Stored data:

# # # #

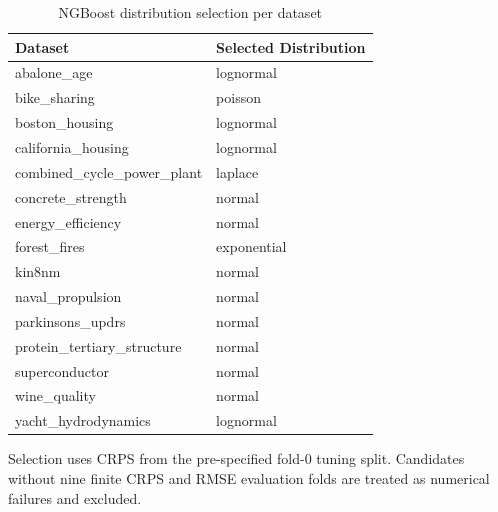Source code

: \begin{table}[htbp]
\centering
\caption{NGBoost distribution selection per dataset}
\label{tab:ngboost-selection}
\begin{tabular}{ll}
\toprule
Dataset & Selected Distribution \\
\midrule
abalone\_age & lognormal \\
bike\_sharing & poisson \\
boston\_housing & lognormal \\
california\_housing & lognormal \\
combined\_cycle\_power\_plant & laplace \\
concrete\_strength & normal \\
energy\_efficiency & normal \\
forest\_fires & exponential \\
kin8nm & normal \\
naval\_propulsion & normal \\
parkinsons\_updrs & normal \\
protein\_tertiary\_structure & normal \\
superconductor & normal \\
wine\_quality & normal \\
yacht\_hydrodynamics & lognormal \\
\bottomrule
\end{tabular}
\par\smallskip\footnotesize{Selection uses CRPS from the pre-specified fold-0 tuning split. Candidates without nine finite CRPS and RMSE evaluation folds are treated as numerical failures and excluded.}
\end{table}
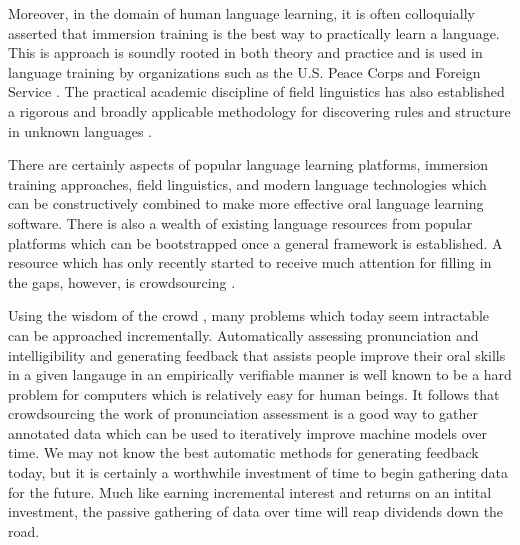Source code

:Moreover, in the domain of human language learning, it is often colloquially asserted that immersion training is the best way to practically learn a language. This is approach is soundly rooted in both theory and practice and is used in language training by organizations such as the U.S. Peace Corps and Foreign Service \cite{swain1998interaction} \cite{genesee1987learning} \cite{johnson1997immersion} \cite{howard2005second} \cite{leeds1990notes}. The practical academic discipline of field linguistics has also established a rigorous and broadly applicable methodology for discovering rules and structure in unknown languages \cite{seuren1966grammar} \cite{crowley2007field} \cite{lawler1998using}. 

There are certainly aspects of popular language learning platforms, immersion training approaches, field linguistics, and modern language technologies which can be constructively combined to make more effective oral language learning software. There is also a wealth of existing language resources from popular platforms which can be bootstrapped once a general framework is established. A resource which has only recently started to receive much attention for filling in the gaps, however, is crowdsourcing \cite{eskenazi2013crowdsourcing} \cite{parent2011speaking} \cite{callison2010creating}.

Using the wisdom of the crowd \cite{surowiecki2005wisdom}, many problems which today seem intractable can be approached incrementally. Automatically assessing pronunciation and intelligibility and generating feedback that assists people improve their oral skills in a given langauge in an empirically verifiable manner is well known to be a hard problem for computers which is relatively easy for human beings. It follows that crowdsourcing the work of pronunciation assessment is a good way to gather annotated data which can be used to iteratively improve machine models over time. We may not know the best automatic methods for generating feedback today, but it is certainly a worthwhile investment of time to begin gathering data for the future. Much like earning incremental interest and returns on an intital investment, the passive gathering of data over time will reap dividends down the road.

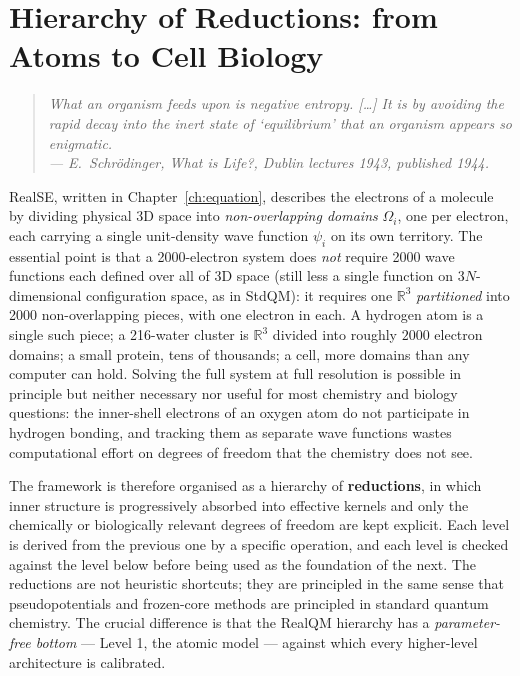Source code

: \chapter{Hierarchy of Reductions: from Atoms to Cell Biology}\label{ch:hierarchy}

\begin{quote}
\itshape What an organism feeds upon is negative entropy. [\ldots] It is by avoiding the rapid decay into the inert state of `equilibrium' that an organism appears so enigmatic.\\
\normalfont\hfill --- E.~Schr\"odinger, \emph{What is Life?}, Dublin lectures 1943, published 1944.
\end{quote}
\bigskip

RealSE, written in Chapter~\ref{ch:equation}, describes the electrons of a molecule by dividing physical 3D space into \emph{non-overlapping domains} $\Omega_i$, one per electron, each carrying a single unit-density wave function $\psi_i$ on its own territory. The essential point is that a 2000-electron system does \emph{not} require 2000 wave functions each defined over all of 3D space (still less a single function on $3N$-dimensional configuration space, as in StdQM): it requires one $\mathbb{R}^3$ \emph{partitioned} into 2000 non-overlapping pieces, with one electron in each. A hydrogen atom is a single such piece; a 216-water cluster is $\mathbb{R}^3$ divided into roughly $2000$ electron domains; a small protein, tens of thousands; a cell, more domains than any computer can hold. Solving the full system at full resolution is possible in principle but neither necessary nor useful for most chemistry and biology questions: the inner-shell electrons of an oxygen atom do not participate in hydrogen bonding, and tracking them as separate wave functions wastes computational effort on degrees of freedom that the chemistry does not see.

The framework is therefore organised as a hierarchy of \textbf{reductions}, in which inner structure is progressively absorbed into effective kernels and only the chemically or biologically relevant degrees of freedom are kept explicit. Each level is derived from the previous one by a specific operation, and each level is checked against the level below before being used as the foundation of the next. The reductions are not heuristic shortcuts; they are principled in the same sense that pseudopotentials and frozen-core methods are principled in standard quantum chemistry. The crucial difference is that the RealQM hierarchy has a \emph{parameter-free bottom} --- Level 1, the atomic model --- against which every higher-level architecture is calibrated.

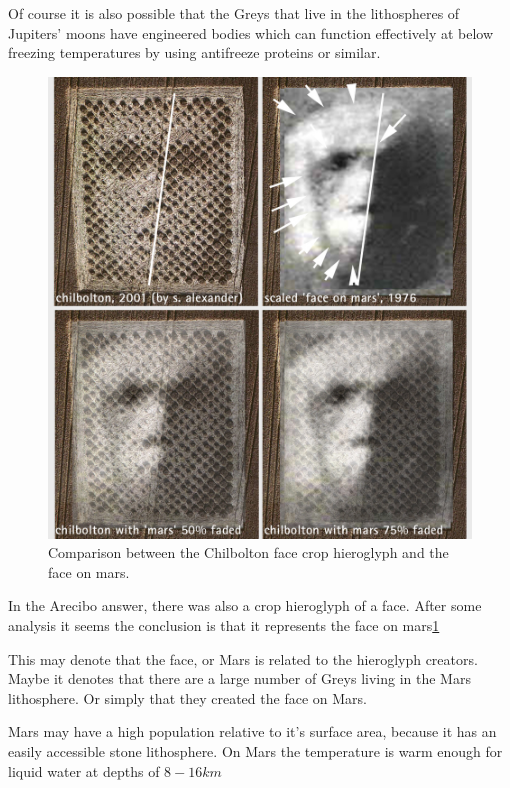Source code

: \documentclass{report}
\begin{document}
Of course it is also possible that the Greys that live in the lithospheres of
Jupiters' moons have engineered bodies which can function effectively at below
freezing temperatures by using antifreeze proteins or similar. 

\begin{figure}
  \includegraphics{photograph/chilbolton_mars_face.jpg}
  \caption{Comparison between the Chilbolton face crop hieroglyph and the face on
mars.}
\label{fig:marsface}
\end{figure}

In the Arecibo answer, there was also a crop hieroglyph of a face. After some
analysis it seems the conclusion is that it represents the face on
mars\ref{fig:marsface}\cite{chilbolton}

This may denote that the face, or Mars is related to the hieroglyph creators.
Maybe it denotes that there are a large number of Greys living in the Mars
lithosphere. Or simply that they created the face on Mars. 

Mars may have a high population relative to it's surface area, 
because it has an easily accessible stone lithosphere. On Mars the temperature
is warm enough for liquid water at depths of $8-16km$\cite{marswater}
\end{document}
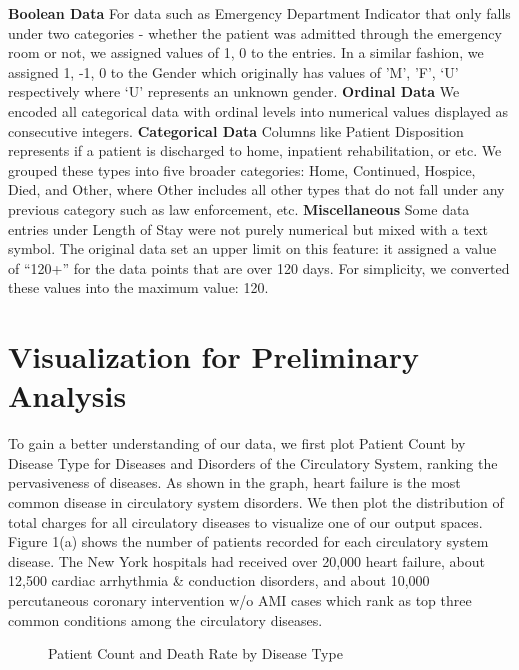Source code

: \documentclass[12pt]{article}
\begin{document}
\newline \textbf{Boolean Data} For data such as Emergency Department Indicator that only falls under two categories - whether the patient was admitted through the emergency room or not, we assigned values of {1, 0} to the entries. In a similar fashion, we assigned {1, -1, 0} to the Gender which originally has values of {’M’, ’F’, ‘U’} respectively where ‘U’ represents an unknown gender. \bigskip
\newline  \textbf{Ordinal Data} We encoded all categorical data with ordinal levels into numerical values displayed as consecutive integers. \bigskip
\newline \textbf{Categorical Data} Columns like Patient Disposition represents if a patient is discharged to home, inpatient rehabilitation, or etc. We grouped these types into five broader categories: Home, Continued, Hospice, Died, and Other, where Other includes all other types that do not fall under any previous category such as law enforcement, etc. \bigskip
\newline \textbf{Miscellaneous} Some data entries under Length of Stay were not purely numerical but mixed with a text symbol. The original data set an upper limit on this feature: it assigned a value of “120+” for the data points that are over 120 days. For simplicity, we converted these values into the maximum value: 120.

\section{Visualization for Preliminary Analysis}

To gain a better understanding of our data, we first plot Patient Count by Disease Type for Diseases and Disorders of the Circulatory System, ranking the pervasiveness of diseases. As shown in the graph, heart failure is the most common disease in circulatory system disorders. We then plot the distribution of total charges for all circulatory diseases to visualize one of our output spaces. \bigskip
\newline Figure 1(a) shows the number of patients recorded for each circulatory system disease. The New York hospitals had received over 20,000 heart failure, about 12,500 cardiac arrhythmia \& conduction disorders, and about 10,000 percutaneous coronary intervention w/o AMI cases which rank as top three common conditions among the circulatory diseases. 

\begin{figure}[H]
 
  \hfill
  \caption{Patient Count and Death Rate by Disease Type}
\end{figure}
\end{document}
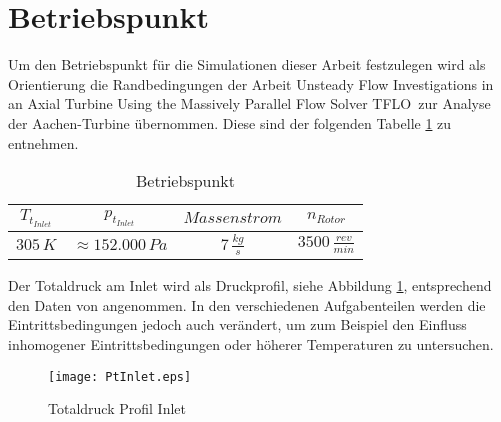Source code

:\section{Betriebspunkt}
\label{subsec:aachensetup}
Um den Betriebspunkt für die Simulationen dieser Arbeit festzulegen wird als Orientierung die Randbedingungen der Arbeit \glqq Unsteady Flow Investigations in an
Axial Turbine Using the Massively
Parallel Flow Solver TFLO\grqq \, \cite{ufi2001YaoDavis} zur Analyse der Aachen-Turbine übernommen. Diese sind der folgenden Tabelle \ref{tab:aachensetup} zu entnehmen.
\begin{table}[H]
\centering
\caption{Betriebspunkt} \label{tab:aachensetup}
\begin{tabular}{ c| c| c| c}
$T_{t_{Inlet}}$&$p_{t_{Inlet}}$&$Massenstrom$&$n_{Rotor}$\\
\hline
$305 \, K$&$\approx152.000 \, Pa$&$7 \, \frac{kg}{s}$&$3500 \, \frac{rev}{min}$\\
\end{tabular}
\end{table}
Der Totaldruck am Inlet wird als Druckprofil, siehe Abbildung \ref{fig:ptinlet}, entsprechend den Daten von \cite[p. 4]{ufi2001YaoDavis} angenommen.
In den verschiedenen Aufgabenteilen werden die Eintrittsbedingungen jedoch auch verändert, um zum Beispiel den Einfluss inhomogener Eintrittsbedingungen oder höherer Temperaturen zu untersuchen.

\begin{figure}[htbp]
	\centering
	\texttt{[image: PtInlet.eps]}
	\caption{Totaldruck Profil Inlet} \label{fig:ptinlet}
\end{figure}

# # # #

_Exercise brief_: From the data above, show each line that contains "Flow".

_The answer_:
Um den Betriebspunkt für die Simulationen dieser Arbeit festzulegen wird als Orientierung die Randbedingungen der Arbeit \glqq Unsteady Flow Investigations in an
Parallel Flow Solver TFLO\grqq \, \cite{ufi2001YaoDavis} zur Analyse der Aachen-Turbine übernommen. Diese sind der folgenden Tabelle \ref{tab:aachensetup} zu entnehmen.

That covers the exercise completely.